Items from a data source
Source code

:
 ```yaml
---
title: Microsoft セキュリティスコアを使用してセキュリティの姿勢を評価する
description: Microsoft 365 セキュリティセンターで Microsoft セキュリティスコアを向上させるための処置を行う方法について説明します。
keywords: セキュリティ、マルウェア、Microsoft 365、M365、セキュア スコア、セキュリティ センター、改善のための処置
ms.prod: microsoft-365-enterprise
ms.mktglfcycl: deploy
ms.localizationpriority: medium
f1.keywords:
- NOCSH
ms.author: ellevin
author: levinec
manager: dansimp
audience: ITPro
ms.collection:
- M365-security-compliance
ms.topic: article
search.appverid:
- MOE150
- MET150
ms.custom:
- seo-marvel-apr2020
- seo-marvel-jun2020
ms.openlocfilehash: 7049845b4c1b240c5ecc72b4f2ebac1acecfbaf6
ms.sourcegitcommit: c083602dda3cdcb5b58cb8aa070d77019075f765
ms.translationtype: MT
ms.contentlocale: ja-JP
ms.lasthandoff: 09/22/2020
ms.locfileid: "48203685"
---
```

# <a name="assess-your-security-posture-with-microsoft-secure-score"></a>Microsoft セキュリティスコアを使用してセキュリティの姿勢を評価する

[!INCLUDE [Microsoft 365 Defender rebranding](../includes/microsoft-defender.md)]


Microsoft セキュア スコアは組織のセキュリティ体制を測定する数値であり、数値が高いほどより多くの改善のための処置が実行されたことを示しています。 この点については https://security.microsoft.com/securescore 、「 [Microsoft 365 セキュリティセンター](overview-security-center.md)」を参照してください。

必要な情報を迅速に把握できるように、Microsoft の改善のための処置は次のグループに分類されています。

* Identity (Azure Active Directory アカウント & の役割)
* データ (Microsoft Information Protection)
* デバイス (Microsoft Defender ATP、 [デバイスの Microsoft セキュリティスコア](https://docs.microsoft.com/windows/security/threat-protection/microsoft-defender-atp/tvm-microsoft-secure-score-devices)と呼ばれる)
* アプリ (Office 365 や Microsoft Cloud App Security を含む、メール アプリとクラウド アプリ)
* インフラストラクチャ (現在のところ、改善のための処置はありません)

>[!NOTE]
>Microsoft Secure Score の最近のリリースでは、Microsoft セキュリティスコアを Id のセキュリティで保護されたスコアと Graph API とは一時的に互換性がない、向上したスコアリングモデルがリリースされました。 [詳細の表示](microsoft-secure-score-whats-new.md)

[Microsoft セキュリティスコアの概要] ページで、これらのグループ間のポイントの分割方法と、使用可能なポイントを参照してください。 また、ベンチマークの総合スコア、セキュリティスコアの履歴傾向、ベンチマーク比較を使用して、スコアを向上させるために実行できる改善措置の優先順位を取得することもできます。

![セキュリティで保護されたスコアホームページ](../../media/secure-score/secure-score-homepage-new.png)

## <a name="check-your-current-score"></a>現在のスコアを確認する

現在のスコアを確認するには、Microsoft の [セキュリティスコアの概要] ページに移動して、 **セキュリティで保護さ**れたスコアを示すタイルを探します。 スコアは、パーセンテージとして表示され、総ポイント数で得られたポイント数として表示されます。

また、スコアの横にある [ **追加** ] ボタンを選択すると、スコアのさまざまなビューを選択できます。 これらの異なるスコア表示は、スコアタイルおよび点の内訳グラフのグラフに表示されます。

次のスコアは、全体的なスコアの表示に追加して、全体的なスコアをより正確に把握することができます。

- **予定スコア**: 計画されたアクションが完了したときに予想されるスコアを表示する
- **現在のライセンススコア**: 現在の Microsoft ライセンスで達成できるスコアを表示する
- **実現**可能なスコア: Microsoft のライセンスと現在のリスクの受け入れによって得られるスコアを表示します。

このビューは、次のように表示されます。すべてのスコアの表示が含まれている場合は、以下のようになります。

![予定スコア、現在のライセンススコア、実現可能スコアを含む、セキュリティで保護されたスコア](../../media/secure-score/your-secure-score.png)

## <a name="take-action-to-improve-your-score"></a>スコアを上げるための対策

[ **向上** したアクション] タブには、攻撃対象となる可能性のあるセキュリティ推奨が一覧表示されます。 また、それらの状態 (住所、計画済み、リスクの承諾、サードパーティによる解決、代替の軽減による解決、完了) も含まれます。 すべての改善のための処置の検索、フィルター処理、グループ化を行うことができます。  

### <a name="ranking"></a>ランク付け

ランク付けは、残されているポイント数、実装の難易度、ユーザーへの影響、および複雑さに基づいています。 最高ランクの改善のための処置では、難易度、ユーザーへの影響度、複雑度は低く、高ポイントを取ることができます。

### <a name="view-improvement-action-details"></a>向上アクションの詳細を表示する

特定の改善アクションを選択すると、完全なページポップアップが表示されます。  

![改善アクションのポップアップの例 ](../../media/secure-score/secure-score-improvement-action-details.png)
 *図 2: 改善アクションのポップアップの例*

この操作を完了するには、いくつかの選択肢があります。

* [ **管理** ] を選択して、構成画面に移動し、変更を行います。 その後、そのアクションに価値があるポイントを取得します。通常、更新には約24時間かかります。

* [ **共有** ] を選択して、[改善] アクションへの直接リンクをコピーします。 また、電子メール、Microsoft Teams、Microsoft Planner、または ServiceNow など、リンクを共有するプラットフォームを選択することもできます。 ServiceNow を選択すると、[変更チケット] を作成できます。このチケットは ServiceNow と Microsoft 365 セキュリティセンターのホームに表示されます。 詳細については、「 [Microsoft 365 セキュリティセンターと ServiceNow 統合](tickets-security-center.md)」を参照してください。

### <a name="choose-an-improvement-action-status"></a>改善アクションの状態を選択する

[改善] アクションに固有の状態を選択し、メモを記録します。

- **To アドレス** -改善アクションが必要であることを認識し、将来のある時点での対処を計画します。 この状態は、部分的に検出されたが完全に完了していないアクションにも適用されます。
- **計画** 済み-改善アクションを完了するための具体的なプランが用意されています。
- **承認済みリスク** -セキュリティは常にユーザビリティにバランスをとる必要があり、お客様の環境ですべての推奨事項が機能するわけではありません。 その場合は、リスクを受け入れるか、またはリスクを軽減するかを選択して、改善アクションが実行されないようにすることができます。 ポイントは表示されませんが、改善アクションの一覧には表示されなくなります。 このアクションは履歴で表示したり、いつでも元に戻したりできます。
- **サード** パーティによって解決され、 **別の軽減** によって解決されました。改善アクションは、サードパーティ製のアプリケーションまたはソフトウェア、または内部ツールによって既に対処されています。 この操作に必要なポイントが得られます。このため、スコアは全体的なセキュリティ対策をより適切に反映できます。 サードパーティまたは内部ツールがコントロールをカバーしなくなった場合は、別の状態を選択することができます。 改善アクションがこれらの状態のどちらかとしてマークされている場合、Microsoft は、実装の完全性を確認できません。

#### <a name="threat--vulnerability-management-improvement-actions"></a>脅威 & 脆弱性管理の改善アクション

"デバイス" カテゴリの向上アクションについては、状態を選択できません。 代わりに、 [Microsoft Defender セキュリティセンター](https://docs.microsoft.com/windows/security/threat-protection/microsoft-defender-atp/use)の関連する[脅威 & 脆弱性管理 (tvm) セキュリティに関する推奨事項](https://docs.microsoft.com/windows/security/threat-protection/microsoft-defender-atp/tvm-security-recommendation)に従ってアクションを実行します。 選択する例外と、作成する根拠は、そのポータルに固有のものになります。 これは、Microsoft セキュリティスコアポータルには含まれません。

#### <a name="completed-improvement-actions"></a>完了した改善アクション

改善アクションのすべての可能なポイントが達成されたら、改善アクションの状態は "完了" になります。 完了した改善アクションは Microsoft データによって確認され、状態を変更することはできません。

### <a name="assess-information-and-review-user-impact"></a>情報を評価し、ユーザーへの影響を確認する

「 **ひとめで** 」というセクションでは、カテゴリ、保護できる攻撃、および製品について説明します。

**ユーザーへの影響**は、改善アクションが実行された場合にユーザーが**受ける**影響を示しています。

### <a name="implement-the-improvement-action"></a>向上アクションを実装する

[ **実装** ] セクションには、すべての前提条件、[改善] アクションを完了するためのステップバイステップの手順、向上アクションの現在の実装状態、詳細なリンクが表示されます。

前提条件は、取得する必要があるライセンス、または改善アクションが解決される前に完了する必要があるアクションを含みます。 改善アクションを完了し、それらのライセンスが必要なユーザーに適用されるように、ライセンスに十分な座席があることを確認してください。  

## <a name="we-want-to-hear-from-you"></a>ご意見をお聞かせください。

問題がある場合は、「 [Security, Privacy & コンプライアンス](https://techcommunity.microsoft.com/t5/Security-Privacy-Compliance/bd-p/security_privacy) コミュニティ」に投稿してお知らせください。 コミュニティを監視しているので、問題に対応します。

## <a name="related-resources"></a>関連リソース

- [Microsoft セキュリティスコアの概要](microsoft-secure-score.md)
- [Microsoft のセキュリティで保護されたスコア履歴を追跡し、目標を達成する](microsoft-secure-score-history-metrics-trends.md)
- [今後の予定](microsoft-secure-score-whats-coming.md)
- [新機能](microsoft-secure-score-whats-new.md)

• Task prompt: Nothing but the lines from the one that contains "- [今後の予定](micr" through the end of the data above should appear, each reproduced exactly.

• Problem solution:
- [今後の予定](microsoft-secure-score-whats-coming.md)
- [新機能](microsoft-secure-score-whats-new.md)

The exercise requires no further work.